#### YOUR ASSIGNMENT
Go through the data below and repeat it exactly, skipping each picture.

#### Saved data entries
╭──

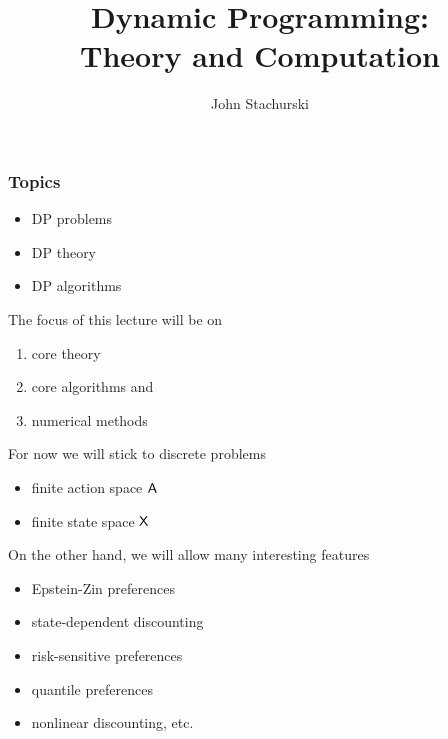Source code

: \documentclass[dvipsnames]{beamer}
\title{Dynamic Programming: \\ Theory and Computation}
\author{John Stachurski}
\date[\today]{}
\begin{document}
\begin{frame}
  \titlepage
\end{frame}


\begin{frame}
    \frametitle{Topics}

    \begin{itemize}
        \item DP problems
            \vspace{0.3em}
        \item DP theory
            \vspace{0.3em}
        \item DP algorithms 
    \end{itemize}

    \medskip
    \medskip
    
    The focus of this lecture will be on 
    \begin{enumerate}
        \item core theory
        \item core algorithms and 
        \item numerical methods
    \end{enumerate}


\end{frame}


\begin{frame}
    
    For now we will stick to discrete problems

    \begin{itemize}
        \item finite action space $\Asf$
        \item finite state space $\Xsf$
    \end{itemize}

    \medskip

    On the other hand, we will allow many interesting features
    \begin{itemize}
        \item Epstein-Zin preferences
        \item state-dependent discounting
        \item risk-sensitive preferences
        \item quantile preferences
        \item nonlinear discounting, etc.
    \end{itemize}

\end{frame}
\end{document}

╰──

#### RESULT OF THIS EXERCISE
Source code

: \documentclass[dvipsnames]{beamer}
\title{Dynamic Programming: \\ Theory and Computation}
\author{John Stachurski}
\date[\today]{}
\begin{document}
\begin{frame}
  \titlepage
\end{frame}


\begin{frame}
    \frametitle{Topics}

    \begin{itemize}
        \item DP problems
            \vspace{0.3em}
        \item DP theory
            \vspace{0.3em}
        \item DP algorithms 
    \end{itemize}

    \medskip
    \medskip
    
    The focus of this lecture will be on 
    \begin{enumerate}
        \item core theory
        \item core algorithms and 
        \item numerical methods
    \end{enumerate}


\end{frame}


\begin{frame}
    
    For now we will stick to discrete problems

    \begin{itemize}
        \item finite action space $\Asf$
        \item finite state space $\Xsf$
    \end{itemize}

    \medskip

    On the other hand, we will allow many interesting features
    \begin{itemize}
        \item Epstein-Zin preferences
        \item state-dependent discounting
        \item risk-sensitive preferences
        \item quantile preferences
        \item nonlinear discounting, etc.
    \end{itemize}

\end{frame}
\end{document}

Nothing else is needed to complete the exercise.